El avance del Estado Islámico en territorio de Irak y Siria reavivó una alianza internacional liderada por EE UU que ha logrado contener su expansión física pero no la ideología radical que alienta al grupo

La caída de Mosul en manos de uno de los grupos que combatían al Gobierno iraquí, el pasado junio, sorprendió al mundo, pero no a los habitantes de esa región del norte de Irak que durante meses habían visto deteriorarse la seguridad. La osadía de esos rebeldes, que poco después iban a rebautizarse como Estado Islámico (EI), supuso un salto cualitativo. Su amenaza ya no se limitaba a la autoridad de Bagdad sino que afectaba al equilibrio regional y, por ende, a EEUU. Poco después, Washington formaba una alianza internacional para responder al desafío, pero las operaciones militares sólo han contenido su expansión, mientras la ideología radical que los alienta encuentra eco en los lugares más insospechados.
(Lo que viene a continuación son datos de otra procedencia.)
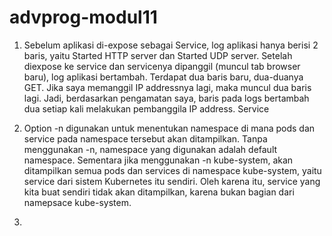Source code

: # advprog-modul11

1. Sebelum aplikasi di-expose sebagai Service, log aplikasi hanya berisi 2 baris, yaitu Started HTTP server dan Started UDP server. Setelah diexpose ke service dan servicenya dipanggil (muncul tab browser baru), log aplikasi bertambah. Terdapat dua baris baru, dua-duanya GET. Jika saya memanggil IP addressnya lagi, maka muncul dua baris lagi. Jadi, berdasarkan pengamatan saya, baris pada logs bertambah dua setiap kali melakukan pembanggila IP address. Service

2. Option -n digunakan untuk menentukan namespace di mana pods dan service pada namespace tersebut akan ditampilkan. Tanpa menggunakan -n, namespace yang digunakan adalah default namespace. Sementara jika menggunakan -n kube-system, akan ditampilkan semua pods dan services di namespace kube-system, yaitu service dari sistem Kubernetes itu sendiri. Oleh karena itu, service yang kita buat sendiri tidak akan ditampilkan, karena bukan bagian dari namepsace kube-system.

3.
EI son las nuevas siglas del grupo antes conocido como Estado Islámico en Irak y el Levante (en referencia a la gran Siria), y antes aún como Estado Islámico en Irak. Aunque éste surgió de la rama iraquí de Al Qaeda, terminó rompiendo lazos con la organización madre a raíz de su expansión a Siria, en contra de las consignas de sus dirigentes. El nombre elegido hace referencia a un gobierno ideal basado en la ley islámica y que se asocia con los primeros tiempos del islam.

La audacia de su líder, Abubakr al Bagdadi, al declarar un califato sobre el territorio que controla en el noreste de Siria y noroeste de Irak ha provocado tanto la furia de las autoridades islámicas establecidas como las simpatías de numerosos musulmanes suníes que se sienten excluidos. Los suníes sirios llevan décadas sometidos al clan gobernante de la minoría alauí; al otro lado de la frontera, el ascenso de la mayoría chií tras el derribo de Sadam Husein por EEUU ha supuesto no sólo pérdida del poder, sino marginación y revancha.

Pero incluso fuera de ese entorno sectario, las tácticas brutales de las huestes del EI han encontrado eco gracias a su astuto uso de las redes sociales. Desde Filipinas hasta Nigeria, grupos insurgentes islamistas han jurado obediencia al autoproclamado califa. Más peligroso aún, jóvenes europeos conversos o musulmanes emigrantes de segunda o tercera generación, incluidos algunos españoles, se han sentido atraídos por la ideología, la aventura o la paga que ofrece.

El reto es formidable. Ante el apoyo de sectores de la población local o el riesgo de operaciones suicidas de lobos solitarios, de poco sirven los bombardeos aéreos, tal como reconoció el secretario de Estado norteamericano, John Kerry, a principios de diciembre. Pero cualquier otra estrategia se enfrenta a dificultades enormes. Para empezar, los regímenes autoritarios de la zona, con Arabia Saudí a la cabeza, plantean el asunto en términos de lucha antiterrorista y se niegan a ver que la falta de participación, de apertura y de oportunidades para la mayoría de la población alienta las simpatías hacia el EI.

Además, la paranoia de las monarquías árabes suníes con el Irán chií dificulta cualquier intento de racionalización. En ausencia de las libertades básicas, la división sectaria resulta muy útil para señalar un enemigo externo. Mientras, en la República Islámica se opta por responsabilizar a Estados Unidos y sus aliados árabes del extremismo suní, rechazando que las políticas sectarias practicadas en Irak o su apoyo al régimen de Damasco tengan alguna responsabilidad en la alienación de esa comunidad.

Ante el apoyo de sectores de la población local o el riesgo de operaciones suicidas de lobos solitarios, de poco sirven los bombardeos

De ahí, la paradoja de que Washington y Teherán estén combatiendo a un enemigo común en el EI mientras mantienen la retórica del enfrentamiento, sus diferencias en Siria y el diálogo nuclear. De ahí, también la peculiar situación de Arabia Saudí que se siente amenazada por el EI, cuya ideología panislamista parece calcada de la que la monarquía ha utilizado durante años para hacer frente al nacionalismo árabe. Más allá de que el terrorismo cruce sus fronteras (el EI ya se ha responsabilizado de un par de atentados dentro del país), el Reino del Desierto teme que sus súbditos vean una alternativa atractiva en el califato de Al Bagdadi.

No es casualidad que al frente de la escuadrilla que los saudíes han contribuido a la coalición internacional se halle el príncipe Khaled Bin Salman, uno de los hijos del heredero del trono. Sin embargo, las draconianas medidas adoptadas por Riad (y casi calcadas por Emiratos Árabes Unidos) corren el riesgo de causar justo el efecto contrario, radicalizar a los opositores a los que se les cierra cualquier vía de contestación pacífica.